** Opening Data records block **

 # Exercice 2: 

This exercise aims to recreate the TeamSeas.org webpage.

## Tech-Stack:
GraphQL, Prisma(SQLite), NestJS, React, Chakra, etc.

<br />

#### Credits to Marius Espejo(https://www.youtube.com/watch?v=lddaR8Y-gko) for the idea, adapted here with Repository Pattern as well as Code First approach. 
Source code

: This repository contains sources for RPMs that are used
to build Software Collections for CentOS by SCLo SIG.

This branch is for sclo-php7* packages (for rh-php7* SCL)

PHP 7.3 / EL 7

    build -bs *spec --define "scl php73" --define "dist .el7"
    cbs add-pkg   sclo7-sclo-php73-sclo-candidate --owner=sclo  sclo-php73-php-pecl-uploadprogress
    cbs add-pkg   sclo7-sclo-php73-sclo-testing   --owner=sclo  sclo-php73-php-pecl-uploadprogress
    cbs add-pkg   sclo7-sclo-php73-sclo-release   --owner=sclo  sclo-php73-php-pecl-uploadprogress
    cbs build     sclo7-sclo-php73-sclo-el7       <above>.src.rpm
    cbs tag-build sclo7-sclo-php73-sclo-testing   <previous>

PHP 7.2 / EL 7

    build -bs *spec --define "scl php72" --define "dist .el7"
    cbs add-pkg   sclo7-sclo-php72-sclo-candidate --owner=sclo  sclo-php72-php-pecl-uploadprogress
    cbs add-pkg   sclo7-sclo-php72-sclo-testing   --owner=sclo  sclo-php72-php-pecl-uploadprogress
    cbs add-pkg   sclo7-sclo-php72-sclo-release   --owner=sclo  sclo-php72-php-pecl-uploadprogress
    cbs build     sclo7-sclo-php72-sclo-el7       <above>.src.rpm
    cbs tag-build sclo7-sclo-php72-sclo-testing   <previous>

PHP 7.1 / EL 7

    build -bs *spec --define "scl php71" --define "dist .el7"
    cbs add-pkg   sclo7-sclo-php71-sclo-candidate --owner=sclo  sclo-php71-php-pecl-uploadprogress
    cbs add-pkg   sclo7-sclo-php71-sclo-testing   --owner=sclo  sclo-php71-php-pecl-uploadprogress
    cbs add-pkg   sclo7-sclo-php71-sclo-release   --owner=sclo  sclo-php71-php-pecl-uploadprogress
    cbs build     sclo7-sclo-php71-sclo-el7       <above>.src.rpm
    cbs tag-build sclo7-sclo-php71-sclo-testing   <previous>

** Closing Data records block **

For each line in the data that holds the word "dist", copy the line.

▸ **Response**:
    build -bs *spec --define "scl php73" --define "dist .el7"
    build -bs *spec --define "scl php72" --define "dist .el7"
    build -bs *spec --define "scl php71" --define "dist .el7"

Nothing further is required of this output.